Controversial Grand Canyon Gondola Grounded for a Year

7/17/14

A tourist attraction proposed for the Navajo side of the Grand Canyon has been delayed by a year, because the controversial plan didn’t make it on the Navajo Nation Council’s summer legislative agenda.

A Phoenix-based development group, the Confluence Partners, fronted the plan in 2012 to build Grand Canyon Escalade, which would occupy 420 acres near the confluence of the Colorado and Little Colorado Rivers, just east of Grand Canyon National Park. The development’s main draw would be the “Escalade” Gondola Tramway, carrying tourists to the Canyon floor. Once there, visitors could walk along an 1,100-foot elevated riverwalk, eat at a restaurant, or visit an amphitheater and terraced grass seating area overlooking the Colorado River.
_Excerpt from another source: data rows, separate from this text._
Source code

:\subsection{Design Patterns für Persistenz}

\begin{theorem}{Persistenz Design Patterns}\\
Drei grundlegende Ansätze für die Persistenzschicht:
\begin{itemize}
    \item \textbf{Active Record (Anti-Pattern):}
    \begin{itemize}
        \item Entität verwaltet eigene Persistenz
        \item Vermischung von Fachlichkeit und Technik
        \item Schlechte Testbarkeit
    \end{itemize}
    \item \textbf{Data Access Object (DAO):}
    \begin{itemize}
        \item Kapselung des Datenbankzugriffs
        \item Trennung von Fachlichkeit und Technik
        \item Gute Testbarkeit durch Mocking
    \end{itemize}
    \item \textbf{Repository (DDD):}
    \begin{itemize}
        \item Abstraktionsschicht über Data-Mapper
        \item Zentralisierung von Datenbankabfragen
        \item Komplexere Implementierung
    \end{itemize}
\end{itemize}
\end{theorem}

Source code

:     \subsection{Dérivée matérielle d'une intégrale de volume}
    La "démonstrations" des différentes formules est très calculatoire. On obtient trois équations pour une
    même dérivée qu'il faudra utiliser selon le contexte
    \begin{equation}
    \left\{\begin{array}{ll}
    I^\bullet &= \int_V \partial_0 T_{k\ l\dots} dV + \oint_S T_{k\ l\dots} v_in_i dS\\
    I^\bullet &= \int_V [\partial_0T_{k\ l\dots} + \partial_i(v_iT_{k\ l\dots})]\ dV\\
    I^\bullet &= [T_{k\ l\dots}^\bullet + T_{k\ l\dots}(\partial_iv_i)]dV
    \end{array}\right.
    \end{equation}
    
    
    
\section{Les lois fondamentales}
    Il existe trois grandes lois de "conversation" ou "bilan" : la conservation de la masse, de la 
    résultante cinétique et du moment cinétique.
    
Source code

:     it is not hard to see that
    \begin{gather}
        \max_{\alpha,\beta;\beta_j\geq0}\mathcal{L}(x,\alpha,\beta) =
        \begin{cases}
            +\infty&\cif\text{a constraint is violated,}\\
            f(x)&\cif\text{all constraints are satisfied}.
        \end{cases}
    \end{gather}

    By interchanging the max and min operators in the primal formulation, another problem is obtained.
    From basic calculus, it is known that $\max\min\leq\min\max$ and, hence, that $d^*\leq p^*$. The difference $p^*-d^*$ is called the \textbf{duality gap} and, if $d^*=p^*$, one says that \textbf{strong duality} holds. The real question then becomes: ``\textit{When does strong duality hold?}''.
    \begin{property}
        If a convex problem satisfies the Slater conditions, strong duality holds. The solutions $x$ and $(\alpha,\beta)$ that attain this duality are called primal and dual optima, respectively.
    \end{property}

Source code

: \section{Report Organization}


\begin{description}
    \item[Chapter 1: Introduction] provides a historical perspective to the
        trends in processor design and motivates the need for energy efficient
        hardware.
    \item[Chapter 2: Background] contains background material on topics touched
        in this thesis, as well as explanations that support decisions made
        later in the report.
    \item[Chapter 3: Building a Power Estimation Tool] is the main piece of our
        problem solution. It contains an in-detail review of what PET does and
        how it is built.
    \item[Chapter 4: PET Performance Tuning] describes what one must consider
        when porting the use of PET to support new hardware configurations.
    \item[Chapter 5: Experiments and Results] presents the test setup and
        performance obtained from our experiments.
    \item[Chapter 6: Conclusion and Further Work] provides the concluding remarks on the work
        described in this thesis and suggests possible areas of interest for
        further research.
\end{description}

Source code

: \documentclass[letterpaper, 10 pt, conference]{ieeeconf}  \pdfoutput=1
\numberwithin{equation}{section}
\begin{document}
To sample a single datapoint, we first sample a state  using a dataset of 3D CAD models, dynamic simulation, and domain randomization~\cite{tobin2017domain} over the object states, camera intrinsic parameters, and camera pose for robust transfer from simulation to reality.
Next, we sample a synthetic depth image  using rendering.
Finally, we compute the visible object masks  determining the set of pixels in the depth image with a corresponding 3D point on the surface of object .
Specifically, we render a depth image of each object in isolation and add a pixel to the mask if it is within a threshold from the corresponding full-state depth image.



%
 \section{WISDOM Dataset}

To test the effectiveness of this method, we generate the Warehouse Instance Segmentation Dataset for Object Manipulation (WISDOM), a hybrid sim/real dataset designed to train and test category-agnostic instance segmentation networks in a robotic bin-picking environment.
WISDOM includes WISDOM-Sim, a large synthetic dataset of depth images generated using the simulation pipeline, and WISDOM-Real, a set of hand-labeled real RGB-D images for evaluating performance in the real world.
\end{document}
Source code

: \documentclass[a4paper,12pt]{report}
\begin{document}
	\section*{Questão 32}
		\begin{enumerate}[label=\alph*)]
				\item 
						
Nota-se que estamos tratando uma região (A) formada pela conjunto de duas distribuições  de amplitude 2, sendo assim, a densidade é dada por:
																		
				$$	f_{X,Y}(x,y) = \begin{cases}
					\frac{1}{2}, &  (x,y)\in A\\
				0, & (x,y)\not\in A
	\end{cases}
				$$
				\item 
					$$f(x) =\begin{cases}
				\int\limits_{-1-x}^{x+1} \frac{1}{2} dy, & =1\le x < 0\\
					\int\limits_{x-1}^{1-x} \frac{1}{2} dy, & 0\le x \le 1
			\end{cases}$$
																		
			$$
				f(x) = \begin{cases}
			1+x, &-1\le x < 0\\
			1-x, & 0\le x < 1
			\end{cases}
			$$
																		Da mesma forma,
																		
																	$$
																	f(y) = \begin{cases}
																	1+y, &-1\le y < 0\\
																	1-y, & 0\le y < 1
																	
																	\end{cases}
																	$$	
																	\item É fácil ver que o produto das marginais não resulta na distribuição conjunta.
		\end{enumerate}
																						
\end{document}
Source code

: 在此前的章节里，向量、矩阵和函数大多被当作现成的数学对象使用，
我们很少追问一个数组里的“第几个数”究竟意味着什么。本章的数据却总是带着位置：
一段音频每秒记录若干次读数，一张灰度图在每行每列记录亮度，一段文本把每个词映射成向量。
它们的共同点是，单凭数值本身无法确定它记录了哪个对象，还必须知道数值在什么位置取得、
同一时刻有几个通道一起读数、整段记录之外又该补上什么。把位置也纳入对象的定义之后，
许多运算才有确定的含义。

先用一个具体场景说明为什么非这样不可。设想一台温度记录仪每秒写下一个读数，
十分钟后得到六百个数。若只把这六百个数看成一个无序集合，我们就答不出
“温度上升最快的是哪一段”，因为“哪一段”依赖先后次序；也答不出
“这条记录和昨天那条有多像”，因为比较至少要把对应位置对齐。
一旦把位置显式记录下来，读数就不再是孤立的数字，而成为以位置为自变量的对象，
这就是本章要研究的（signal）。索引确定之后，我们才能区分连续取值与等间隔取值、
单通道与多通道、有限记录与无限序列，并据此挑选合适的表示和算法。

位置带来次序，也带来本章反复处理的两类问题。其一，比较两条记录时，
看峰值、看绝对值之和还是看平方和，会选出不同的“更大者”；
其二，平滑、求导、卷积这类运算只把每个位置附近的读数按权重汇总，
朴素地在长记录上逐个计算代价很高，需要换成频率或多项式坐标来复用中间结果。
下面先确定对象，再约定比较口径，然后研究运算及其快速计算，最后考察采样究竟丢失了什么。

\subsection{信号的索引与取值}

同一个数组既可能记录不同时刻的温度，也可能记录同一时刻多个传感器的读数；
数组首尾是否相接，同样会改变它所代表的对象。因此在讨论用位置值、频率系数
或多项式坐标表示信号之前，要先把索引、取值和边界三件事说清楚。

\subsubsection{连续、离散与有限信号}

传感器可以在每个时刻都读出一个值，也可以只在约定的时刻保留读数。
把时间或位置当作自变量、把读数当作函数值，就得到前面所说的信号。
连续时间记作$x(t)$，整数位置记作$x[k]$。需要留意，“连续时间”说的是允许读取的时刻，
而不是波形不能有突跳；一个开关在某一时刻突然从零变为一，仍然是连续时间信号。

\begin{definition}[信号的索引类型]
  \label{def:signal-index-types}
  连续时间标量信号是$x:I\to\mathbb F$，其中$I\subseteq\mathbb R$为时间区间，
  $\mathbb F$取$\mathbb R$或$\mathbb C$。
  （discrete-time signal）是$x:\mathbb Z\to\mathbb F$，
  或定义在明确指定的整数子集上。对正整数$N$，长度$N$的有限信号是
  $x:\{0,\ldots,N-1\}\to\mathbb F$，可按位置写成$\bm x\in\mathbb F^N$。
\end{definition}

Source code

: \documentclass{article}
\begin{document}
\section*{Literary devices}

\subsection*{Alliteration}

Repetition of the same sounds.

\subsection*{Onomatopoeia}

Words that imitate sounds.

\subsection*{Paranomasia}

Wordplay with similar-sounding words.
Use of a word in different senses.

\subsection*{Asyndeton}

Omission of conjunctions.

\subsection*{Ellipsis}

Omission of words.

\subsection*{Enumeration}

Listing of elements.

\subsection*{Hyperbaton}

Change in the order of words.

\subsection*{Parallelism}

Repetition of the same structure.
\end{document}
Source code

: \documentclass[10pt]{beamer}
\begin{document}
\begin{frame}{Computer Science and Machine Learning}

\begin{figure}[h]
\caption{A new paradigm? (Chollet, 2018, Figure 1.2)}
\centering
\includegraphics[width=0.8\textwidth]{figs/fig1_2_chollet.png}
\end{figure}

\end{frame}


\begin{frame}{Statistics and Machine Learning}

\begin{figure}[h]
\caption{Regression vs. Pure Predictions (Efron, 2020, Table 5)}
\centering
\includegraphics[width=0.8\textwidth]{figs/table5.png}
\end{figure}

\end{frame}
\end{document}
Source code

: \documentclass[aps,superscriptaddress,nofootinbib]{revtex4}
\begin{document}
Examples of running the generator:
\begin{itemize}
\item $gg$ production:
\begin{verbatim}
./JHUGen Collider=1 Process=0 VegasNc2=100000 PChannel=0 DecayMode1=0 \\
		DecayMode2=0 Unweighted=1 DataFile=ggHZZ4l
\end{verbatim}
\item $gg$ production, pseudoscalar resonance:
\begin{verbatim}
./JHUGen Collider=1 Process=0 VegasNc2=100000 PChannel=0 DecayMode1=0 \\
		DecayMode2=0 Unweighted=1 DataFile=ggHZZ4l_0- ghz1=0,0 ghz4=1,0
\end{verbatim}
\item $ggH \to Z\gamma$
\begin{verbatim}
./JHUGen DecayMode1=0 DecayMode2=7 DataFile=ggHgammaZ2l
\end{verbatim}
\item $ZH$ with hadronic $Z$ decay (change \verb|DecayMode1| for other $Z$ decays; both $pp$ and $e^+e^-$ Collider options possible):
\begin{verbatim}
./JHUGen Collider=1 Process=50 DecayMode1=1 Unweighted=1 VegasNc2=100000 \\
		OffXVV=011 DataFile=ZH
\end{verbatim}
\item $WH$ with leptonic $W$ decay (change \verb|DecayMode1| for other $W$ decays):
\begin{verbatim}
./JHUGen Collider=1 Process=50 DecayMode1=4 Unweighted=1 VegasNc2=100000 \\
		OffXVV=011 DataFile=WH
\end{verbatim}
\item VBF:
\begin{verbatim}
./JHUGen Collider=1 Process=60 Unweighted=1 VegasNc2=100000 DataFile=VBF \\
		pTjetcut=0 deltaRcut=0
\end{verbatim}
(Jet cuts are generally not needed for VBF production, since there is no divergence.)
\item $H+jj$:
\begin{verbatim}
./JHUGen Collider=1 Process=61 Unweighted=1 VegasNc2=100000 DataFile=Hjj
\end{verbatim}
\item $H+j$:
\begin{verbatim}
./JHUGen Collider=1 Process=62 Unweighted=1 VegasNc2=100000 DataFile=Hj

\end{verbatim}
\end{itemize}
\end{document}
The development would also include a Navajo cultural center and retail and art galleries.

Lamar Whitmer, of Confluence Partners, said all the necessary approvals are in place, and the legislation was delivered to the Navajo Nation three months ago. As a next step, it would have been assigned a legislation number by the Navajo Nation Speaker’s office, but Jared Touchin, spokesman for the office, said the legislation never arrived; he suspects there were legal issues that remain to be resolved. The deadline for consideration in the legislative Summer Session was Tuesday, July 8.